[Dataset items]

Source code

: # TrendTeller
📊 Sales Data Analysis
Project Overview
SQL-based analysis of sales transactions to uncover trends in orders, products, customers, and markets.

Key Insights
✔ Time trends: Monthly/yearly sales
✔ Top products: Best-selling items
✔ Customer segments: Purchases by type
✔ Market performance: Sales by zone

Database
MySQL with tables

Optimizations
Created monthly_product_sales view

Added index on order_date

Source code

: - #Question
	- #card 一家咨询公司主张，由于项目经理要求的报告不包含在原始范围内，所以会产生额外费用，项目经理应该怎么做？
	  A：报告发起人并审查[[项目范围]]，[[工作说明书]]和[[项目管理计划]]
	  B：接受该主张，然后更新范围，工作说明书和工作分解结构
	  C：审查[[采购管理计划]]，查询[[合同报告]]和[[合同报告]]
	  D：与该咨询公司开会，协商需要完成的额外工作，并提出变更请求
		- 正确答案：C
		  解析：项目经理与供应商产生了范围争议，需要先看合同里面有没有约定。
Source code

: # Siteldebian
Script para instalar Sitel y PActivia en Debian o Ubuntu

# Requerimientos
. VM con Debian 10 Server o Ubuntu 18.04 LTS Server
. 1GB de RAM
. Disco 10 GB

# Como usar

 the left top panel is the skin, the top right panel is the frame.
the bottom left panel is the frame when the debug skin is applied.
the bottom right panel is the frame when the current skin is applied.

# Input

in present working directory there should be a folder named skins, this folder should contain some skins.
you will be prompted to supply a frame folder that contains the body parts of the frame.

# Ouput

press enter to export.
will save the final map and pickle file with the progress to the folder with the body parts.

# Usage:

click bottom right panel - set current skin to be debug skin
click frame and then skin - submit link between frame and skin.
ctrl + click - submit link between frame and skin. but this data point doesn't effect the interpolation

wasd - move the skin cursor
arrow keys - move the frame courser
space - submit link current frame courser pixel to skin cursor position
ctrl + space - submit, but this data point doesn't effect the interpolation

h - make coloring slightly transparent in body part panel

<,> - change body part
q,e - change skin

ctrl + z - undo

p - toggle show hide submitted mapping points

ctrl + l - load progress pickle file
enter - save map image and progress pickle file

__What you will do__. All of the entries are to be set down again without alteration.

__Answer for the task__.
Source code

: # TrendTeller
📊 Sales Data Analysis
Project Overview
SQL-based analysis of sales transactions to uncover trends in orders, products, customers, and markets.

Key Insights
✔ Time trends: Monthly/yearly sales
✔ Top products: Best-selling items
✔ Customer segments: Purchases by type
✔ Market performance: Sales by zone

Database
MySQL with tables

Optimizations
Created monthly_product_sales view

Added index on order_date

Source code

: - #Question
	- #card 一家咨询公司主张，由于项目经理要求的报告不包含在原始范围内，所以会产生额外费用，项目经理应该怎么做？
	  A：报告发起人并审查[[项目范围]]，[[工作说明书]]和[[项目管理计划]]
	  B：接受该主张，然后更新范围，工作说明书和工作分解结构
	  C：审查[[采购管理计划]]，查询[[合同报告]]和[[合同报告]]
	  D：与该咨询公司开会，协商需要完成的额外工作，并提出变更请求
		- 正确答案：C
		  解析：项目经理与供应商产生了范围争议，需要先看合同里面有没有约定。
Source code

: # Siteldebian
Script para instalar Sitel y PActivia en Debian o Ubuntu

# Requerimientos
. VM con Debian 10 Server o Ubuntu 18.04 LTS Server
. 1GB de RAM
. Disco 10 GB

# Como usar

 the left top panel is the skin, the top right panel is the frame.
the bottom left panel is the frame when the debug skin is applied.
the bottom right panel is the frame when the current skin is applied.

# Input

in present working directory there should be a folder named skins, this folder should contain some skins.
you will be prompted to supply a frame folder that contains the body parts of the frame.

# Ouput

press enter to export.
will save the final map and pickle file with the progress to the folder with the body parts.

# Usage:

click bottom right panel - set current skin to be debug skin
click frame and then skin - submit link between frame and skin.
ctrl + click - submit link between frame and skin. but this data point doesn't effect the interpolation

wasd - move the skin cursor
arrow keys - move the frame courser
space - submit link current frame courser pixel to skin cursor position
ctrl + space - submit, but this data point doesn't effect the interpolation

h - make coloring slightly transparent in body part panel

<,> - change body part
q,e - change skin

ctrl + z - undo

p - toggle show hide submitted mapping points

ctrl + l - load progress pickle file
enter - save map image and progress pickle file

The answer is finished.